Entries provided Start Marker
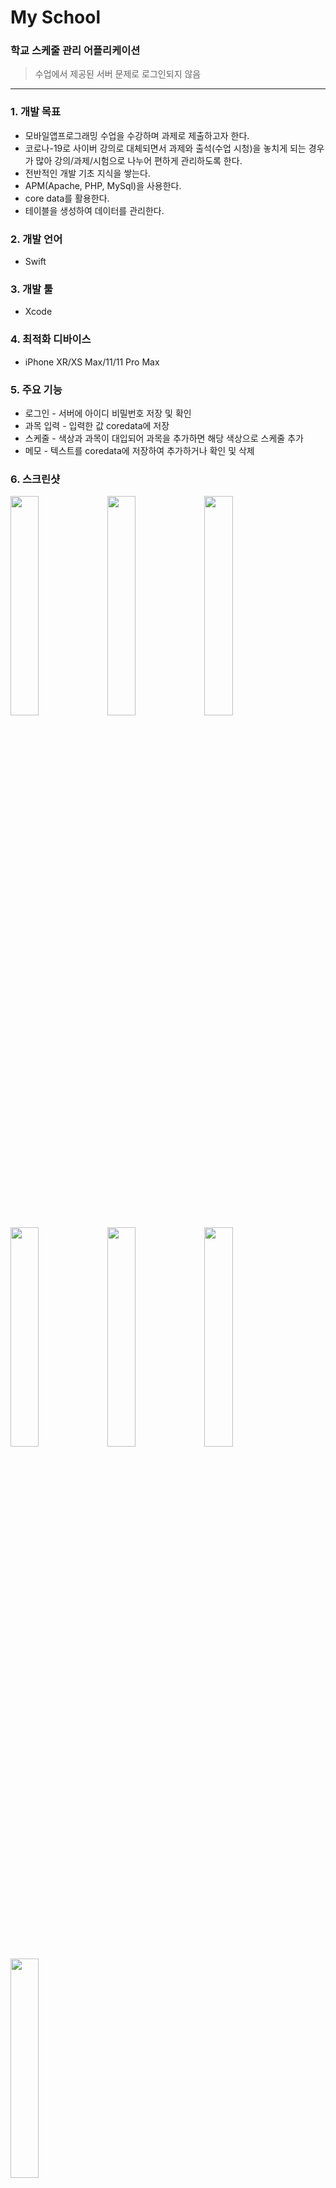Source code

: # My School
### 학교 스케줄 관리 어플리케이션
> 수업에서 제공된 서버 문제로 로그인되지 않음
---
### 1.  개발 목표
+ 모바일앱프로그래밍 수업을 수강하며 과제로 제출하고자 한다.
+ 코로나-19로 사이버 강의로 대체되면서 과제와 출석(수업 시청)을 놓치게 되는 경우가 많아 강의/과제/시험으로 나누어 편하게 관리하도록 한다.
+ 전반적인 개발 기초 지식을 쌓는다.
+ APM(Apache, PHP, MySql)을 사용한다.
+ core data를 활용한다.
+ 테이블을 생성하여 데이터를 관리한다.

### 2.  개발 언어
+ Swift 


### 3.  개발 툴
+ Xcode 

### 4.  최적화 디바이스
+ iPhone XR/XS Max/11/11 Pro Max  


### 5.  주요 기능
+ 로그인 - 서버에 아이디 비밀번호 저장 및 확인
+ 과목 입력 - 입력한 값 coredata에 저장
+ 스케줄 - 색상과 과목이 대입되어 과목을 추가하면 해당 색상으로 스케줄 추가
+ 메모 - 텍스트를 coredata에 저장하여 추가하거나 확인 및 삭제


### 6.  스크린샷
<img src="https://user-images.githubusercontent.com/63438947/130254338-92d72650-7699-460d-b35e-509759b3c043.png" width="30%">  <img src="https://user-images.githubusercontent.com/63438947/130254363-1773f650-d8f4-4a18-a9a5-e3b0b4a041b5.png" width="30%">  <img src="https://user-images.githubusercontent.com/63438947/130254389-111263dd-266f-4637-a826-0cc3badea143.png" width="30%">  <img src="https://user-images.githubusercontent.com/63438947/130254834-57aba150-902f-4ee1-8e1f-701f8d49fae5.png" width="30%">   <img src="https://user-images.githubusercontent.com/63438947/130255374-165fd5e1-f279-4ee4-924d-6e47ce9d5f25.png" width="30%">   <img src="https://user-images.githubusercontent.com/63438947/130255445-f6cafd6d-adc0-4e0f-9077-2f8b64890a16.png" width="30%">  <img src="https://user-images.githubusercontent.com/63438947/130255558-d1c03bbd-e67d-478f-b6bd-006377b23f1b.png" width="30%">  



### 7.  주요 개발 사항
+ core data를 활용하여 과목에 따른 cell색상 지정 


  1. 사용자가 저장한 강의명을 각 변수로 저장
  2. picker에 강의명 업데이트
  3. picker입력시 1에서 저장한 변수와 비교해서 cell컬러 설정
```Swift
  @IBAction func buttonColorSave(_ sender: UIBarButtonItem) {
        
        textColor1.isUserInteractionEnabled = false
        textColor2.isUserInteractionEnabled = false
        textColor3.isUserInteractionEnabled = false
        textColor4.isUserInteractionEnabled = false
        textColor5.isUserInteractionEnabled = false
        textColor6.isUserInteractionEnabled = false
        textColor7.isUserInteractionEnabled = false
        textColor8.isUserInteractionEnabled = false
        textColor9.isUserInteractionEnabled = false
        
        let context = self.getContext()
        let entity = NSEntityDescription.entity(forEntityName: "Color", in: context)
        let object = NSManagedObject(entity: entity!, insertInto: context)
        
        if textColor1.text != ""{
            object.setValue(textColor1.text, forKey: "color1")
            existColorForPicker += 1
        }
        if textColor2.text != ""{
            object.setValue(textColor2.text, forKey: "color2")
            existColorForPicker += 1
        }
        if textColor3.text != ""{
            object.setValue(textColor3.text, forKey: "color3")
            existColorForPicker += 1
        }
        if textColor4.text != ""{
            object.setValue(textColor4.text, forKey: "color4")
            existColorForPicker += 1
        }
        if textColor5.text != ""{
            object.setValue(textColor5.text, forKey: "color5")
            existColorForPicker += 1
        }
        if textColor6.text != ""{
            object.setValue(textColor6.text, forKey: "color6")
            existColorForPicker += 1
        }
        if textColor7.text != ""{
            object.setValue(textColor7.text, forKey: "color7")
            existColorForPicker += 1
        }
        if textColor8.text != ""{
            object.setValue(textColor8.text, forKey: "color8")
            existColorForPicker += 1
        }
        if textColor9.text != ""{
            object.setValue(textColor9.text, forKey: "color9")
            existColorForPicker += 1
        }
        
        
        do {
            try context.save()
            print("saved!")
        } catch let error as NSError{
            print("Could not save \(error), \(error.userInfo)")
        }
        let alert = UIAlertController(title: "완료!", message: "색상이 적용되었습니다.", preferredStyle: .alert)
        alert.addAction(UIAlertAction(title: "OK", style: .default, handler: nil))
        self.present(alert, animated: true)
        let appDelegate = UIApplication.shared.delegate as! AppDelegate
        appDelegate.existColorNumber = self.existColorForPicker
        
    }
```


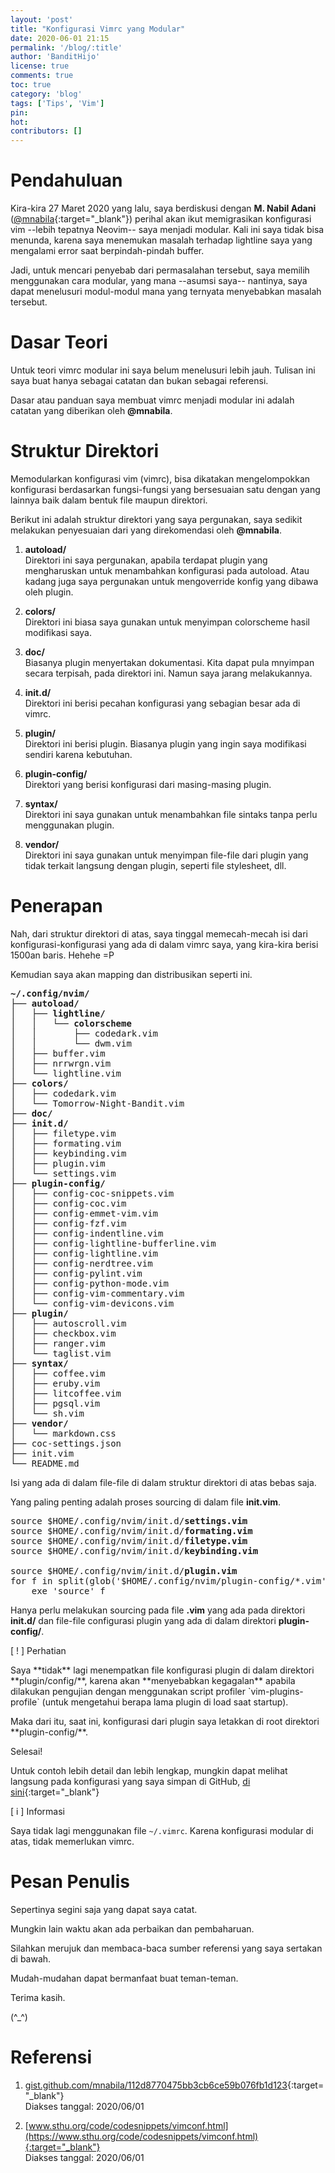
 ```yaml
---
layout: 'post'
title: "Konfigurasi Vimrc yang Modular"
date: 2020-06-01 21:15
permalink: '/blog/:title'
author: 'BanditHijo'
license: true
comments: true
toc: true
category: 'blog'
tags: ['Tips', 'Vim']
pin:
hot:
contributors: []
---
```


<!-- BANNER OF THE POST -->
<!-- <img class="post&#45;body&#45;img" src="{{ site.lazyload.logo_blank_banner }}" data&#45;echo="#" alt="banner"> -->

# Pendahuluan

Kira-kira 27 Maret 2020 yang lalu, saya berdiskusi dengan **M. Nabil Adani** ([@mnabila](https://t.me/mnabila){:target="_blank"}) perihal akan ikut memigrasikan konfigurasi vim --lebih tepatnya Neovim-- saya menjadi modular. Kali ini saya tidak bisa menunda, karena saya menemukan masalah terhadap lightline saya yang mengalami error saat berpindah-pindah buffer.

Jadi, untuk mencari penyebab dari permasalahan tersebut, saya memilih menggunakan cara modular, yang mana --asumsi saya-- nantinya, saya dapat menelusuri modul-modul mana yang ternyata menyebabkan masalah tersebut.

# Dasar Teori

Untuk teori vimrc modular ini saya belum menelusuri lebih jauh. Tulisan ini saya buat hanya sebagai catatan dan bukan sebagai referensi.

Dasar atau panduan saya membuat vimrc menjadi modular ini adalah catatan yang diberikan oleh **@mnabila**.

# Struktur Direktori

Memodularkan konfigurasi vim (vimrc), bisa dikatakan mengelompokkan konfigurasi berdasarkan fungsi-fungsi yang bersesuaian satu dengan yang lainnya baik dalam bentuk file maupun direktori.

Berikut ini adalah struktur direktori yang saya pergunakan, saya sedikit melakukan penyesuaian dari yang direkomendasi oleh **@mnabila**.

1. **autoload/**<br>
Direktori ini saya pergunakan, apabila terdapat plugin yang mengharuskan untuk menambahkan konfigurasi pada autoload. Atau kadang juga saya pergunakan untuk mengoverride konfig yang dibawa oleh plugin.

2. **colors/**<br>
Direktori ini biasa saya gunakan untuk menyimpan colorscheme hasil modifikasi saya.

3. **doc/**<br>
Biasanya plugin menyertakan dokumentasi. Kita dapat pula mnyimpan secara terpisah, pada direktori ini. Namun saya jarang melakukannya.

4. **init.d/**<br>
Direktori ini berisi pecahan konfigurasi yang sebagian besar ada di vimrc.

5. **plugin/**<br>
Direktori ini berisi plugin. Biasanya plugin yang ingin saya modifikasi sendiri karena kebutuhan.

6. **plugin-config/**<br>
Direktori yang berisi konfigurasi dari masing-masing plugin.

6. **syntax/**<br>
Direktori ini saya gunakan untuk menambahkan file sintaks tanpa perlu menggunakan plugin.

7. **vendor/**<br>
Direktori ini saya gunakan untuk menyimpan file-file dari plugin yang tidak terkait langsung dengan plugin, seperti file stylesheet, dll.

# Penerapan

Nah, dari struktur direktori di atas, saya tinggal memecah-mecah isi dari konfigurasi-konfigurasi yang ada di dalam vimrc saya, yang kira-kira berisi 1500an baris. Hehehe =P

Kemudian saya akan mapping dan distribusikan seperti ini.

<pre>
<b>~/.config/nvim/</b>
├── <b>autoload/</b>
│   ├── <b>lightline/</b>
│   │   └── <b>colorscheme</b>
│   │       ├── codedark.vim
│   │       └── dwm.vim
│   ├── buffer.vim
│   ├── nrrwrgn.vim
│   └── lightline.vim
├── <b>colors/</b>
│   ├── codedark.vim
│   └── Tomorrow-Night-Bandit.vim
├── <b>doc/</b>
├── <b>init.d/</b>
│   ├── filetype.vim
│   ├── formating.vim
│   ├── keybinding.vim
│   ├── plugin.vim
│   └── settings.vim
├── <b>plugin-config/</b>
│   ├── config-coc-snippets.vim
│   ├── config-coc.vim
│   ├── config-emmet-vim.vim
│   ├── config-fzf.vim
│   ├── config-indentline.vim
│   ├── config-lightline-bufferline.vim
│   ├── config-lightline.vim
│   ├── config-nerdtree.vim
│   ├── config-pylint.vim
│   ├── config-python-mode.vim
│   ├── config-vim-commentary.vim
│   └── config-vim-devicons.vim
├── <b>plugin/</b>
│   ├── autoscroll.vim
│   ├── checkbox.vim
│   ├── ranger.vim
│   └── taglist.vim
├── <b>syntax/</b>
│   ├── coffee.vim
│   ├── eruby.vim
│   ├── litcoffee.vim
│   ├── pgsql.vim
│   └── sh.vim
├── <b>vendor/</b>
│   └── markdown.css
├── coc-settings.json
├── init.vim
└── README.md
</pre>

Isi yang ada di dalam file-file di dalam struktur direktori di atas bebas saja.

Yang paling penting adalah proses sourcing di dalam file **init.vim**.

<pre>
source $HOME/.config/nvim/init.d/<b>settings.vim</b>
source $HOME/.config/nvim/init.d/<b>formating.vim</b>
source $HOME/.config/nvim/init.d/<b>filetype.vim</b>
source $HOME/.config/nvim/init.d/<b>keybinding.vim</b>

source $HOME/.config/nvim/init.d/<b>plugin.vim</b>
for f in split(glob('$HOME/.config/nvim/plugin-config/*.vim'), '\n')
    exe 'source' f
</pre>

Hanya perlu melakukan sourcing pada file **.vim** yang ada pada direktori **init.d/** dan file-file configurasi plugin yang ada di dalam direktori **plugin-config/**.

<!-- PERHATIAN -->
<div class="blockquote-red">
<div class="blockquote-red-title">[ ! ] Perhatian</div>
<p markdown="1">Saya **tidak** lagi menempatkan file konfigurasi plugin di dalam direktori **plugin/config/**, karena akan **menyebabkan kegagalan** apabila dilakukan pengujian dengan menggunakan script profiler `vim-plugins-profile` (untuk mengetahui berapa lama plugin di load saat startup).</p>
<p markdown="1">Maka dari itu, saat ini, konfigurasi dari plugin saya letakkan di root direktori **plugin-config/**.</p>
</div>

Selesai!

Untuk contoh lebih detail dan lebih lengkap, mungkin dapat melihat langsung pada konfigurasi yang saya simpan di GitHub, [di sini](https://github.com/bandithijo/nvimrc){:target="_blank"}

<div class="blockquote-blue">
<div class="blockquote-blue-title">[ i ] Informasi</div>
<p>Saya tidak lagi menggunakan file <code>~/.vimrc</code>. Karena konfigurasi modular di atas, tidak memerlukan vimrc.</p>
</div>

# Pesan Penulis

Sepertinya segini saja yang dapat saya catat.

Mungkin lain waktu akan ada perbaikan dan pembaharuan.

Silahkan merujuk dan membaca-baca sumber referensi yang saya sertakan di bawah.

Mudah-mudahan dapat bermanfaat buat teman-teman.

Terima kasih.

(^_^)



# Referensi

1. [gist.github.com/mnabila/112d8770475bb3cb6ce59b076fb1d123](https://gist.github.com/mnabila/112d8770475bb3cb6ce59b076fb1d123){:target="_blank"}
<br>Diakses tanggal: 2020/06/01

2. [www.sthu.org/code/codesnippets/vimconf.html](https://www.sthu.org/code/codesnippets/vimconf.html){:target="_blank"}
<br>Diakses tanggal: 2020/06/01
Entries provided End Marker
▶ Task description: The answer must consist of every line in the records above that contains the word "dalam".

▶ Output of the task:
Memodularkan konfigurasi vim (vimrc), bisa dikatakan mengelompokkan konfigurasi berdasarkan fungsi-fungsi yang bersesuaian satu dengan yang lainnya baik dalam bentuk file maupun direktori.
Nah, dari struktur direktori di atas, saya tinggal memecah-mecah isi dari konfigurasi-konfigurasi yang ada di dalam vimrc saya, yang kira-kira berisi 1500an baris. Hehehe =P
Isi yang ada di dalam file-file di dalam struktur direktori di atas bebas saja.
Yang paling penting adalah proses sourcing di dalam file **init.vim**.
Hanya perlu melakukan sourcing pada file **.vim** yang ada pada direktori **init.d/** dan file-file configurasi plugin yang ada di dalam direktori **plugin-config/**.
<p markdown="1">Saya **tidak** lagi menempatkan file konfigurasi plugin di dalam direktori **plugin/config/**, karena akan **menyebabkan kegagalan** apabila dilakukan pengujian dengan menggunakan script profiler `vim-plugins-profile` (untuk mengetahui berapa lama plugin di load saat startup).</p>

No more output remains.